By By Fernan A. Gianan
Bright but expensive In-Road Lights
posted 10-Dec-2019  ·  
4,885 views  ·   0 comments  ·  

Motorists traveling at night at certain sections of the national highway in Catanduanes as well as a strip of the boulevard and Virac will be impressed by the solar-powered LED In-Road Lights embedded in the concrete pavement.

The IRLs, as the light system is referred to in transportation engineering circles, were installed by a contractor of the DPWH regional office and each project covering the length of road usually costs tens of millions of pesos.

According to those in the know, the DPWH-5 bought the lights at more than P13,000 per piece and, thus, if one is to count all those installed in a single stretch of the highway, he would come up with a fantastically rich figure.

For a 500-meter length of highway, assuming there are lights running along the edges of the roadway and at the center line at a one-meter distance, the contractor would install at least 1,500 IRLs at a cost of P19.5 million, assuming labor is already included.

Now, the island’s circumferential road, the main one running from Virac to San Miguel up through the center of Viga to Pandan and back down along the Caramoran-San Andres coast, is 205 kilometers long.

If we wish to have all of it lighting up the night for the enjoyment and safety of motorists, the DPWH-5 would need at least P8 billion just to purchase the IRLs.

Since this would not be possible, the regional office should just revise its installation plan so that the IRLs are installed only at the center line. Installing the lights at the edges of the roadway is not only wasteful but superfluous since the driver needs only to keep the center lights on his left to ensure he is driving on the right lane.

Perhaps, the DPWH Catanduanes, which is normally forbidden from interfering with on-going projects of the regional office, would be allowed to remove the lane lights at the roadway sides and re-install them at the centerline of the highway to extend the effectivity of the lane lighting program.

*****

In relation to the IRLs, the solar-powered lights are now being sold for P4,000 or so per piece.

Since it has become relatively affordable, perhaps Cong. Hector Sanchez could insert in the 2021 budget an extra amount so that the DPWH district engineering office could buy such IRLs on its own and install them at the centerlines of areas unserved by the regional office project.

It could specify IRLs with yellow lights, to be installed at permanently-designated crosswalks or pedestrian lanes to increase visibility at such areas and to alert oncoming drivers to slow down.
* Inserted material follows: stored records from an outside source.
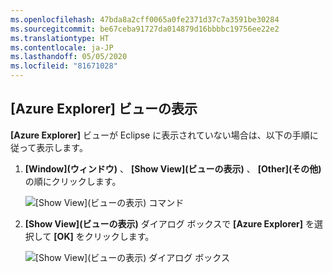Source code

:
 ```yaml
---
ms.openlocfilehash: 47bda8a2cff0065a0fe2371d37c7a3591be30284
ms.sourcegitcommit: be67ceba91727da014879d16bbbbc19756ee22e2
ms.translationtype: HT
ms.contentlocale: ja-JP
ms.lasthandoff: 05/05/2020
ms.locfileid: "81671028"
---
```

## <a name="displaying-the-azure-explorer-view"></a>[Azure Explorer] ビューの表示

**[Azure Explorer]** ビューが Eclipse に表示されていない場合は、以下の手順に従って表示します。

1. **[Window]\(ウィンドウ\)** 、 **[Show View]\(ビューの表示\)** 、 **[Other]\(その他\)** の順にクリックします。

   ![[Show View]\(ビューの表示\) コマンド](../media/show-azure-explorer/show-az-exp-01.png)

2. **[Show View]\(ビューの表示\)** ダイアログ ボックスで **[Azure Explorer]** を選択して **[OK]** をクリックします。

   ![[Show View]\(ビューの表示\) ダイアログ ボックス](../media/show-azure-explorer/show-az-exp-02.png)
The cost would be insignificant compared to the potential loss of lives of pedestrians.

*****

An article in a national broadsheet last week states that Catanduanes’ abaca industry has lost P535 million in fiber production due to the Abaca bunchy top disease infestation.

In the exclusive report, the province’s total fiber loss based on a latest assessment came up to 7.8 million kilograms, with the figure obviously multiplied by P68 per kilo.

The problem with the figures, apparently based on an interview with PhilFIDA officials in Catanduanes is that it does not jibe with[U1]  the report presented by the same officials during last week’s committee hearing at the Sangguniang Panlalawigan.

In its report to the hearing before PBMs Arnel Turado and Rafael Zuniega, PhilFIDA disclosed that as of the first 10 months of 2019, the island’s abaca farmers have produced 16,279.38 metric tons of fiber.

Using the monthly average of 1,628 kilograms and discounting the fact that abaca farmers’ production rises in the last two months of the year as they try to earn as much as they can for the holiday celebrations, the island is bound to produce 19,535 metric tons.

This would be a new low, comparable to the 19,771 metric tons recorded in 2012.

Compared to the 2018 total fiber production of 23,422 metric tons, the 2019 total would be 3,887 metric tons less. At the article’s price of P68 per kilo, total fiber production loss would come up to P264 million.

PhilFIDA should clarify its figures, since in the same hearing, it told the PBMs and the local agriculturists that abaca production in the island is not decreasing but increasing slowly.

*****

    According to weather reports, a new storm is expected to approach the island by Wednesday. It could either pass by or hit us.

   Let us pray to God that this would-be typhoon once again veer to the north and spare our people its destructive effects.

*****

HOW TO DISPERSE A CROWD. A young minister, just out of the seminary, decided to take a job on the police force for a few months, in hopes that the experience would be useful to his work. After passing the physical, he took the oral exam, which was designed to test his mental alertness and his ability to thuink and act quickly and wisely in an emergency.

One of the questions he was asked was, “What would you do to disperse an agitated crowd?”

He quickly replied, “I’d take up a collection!”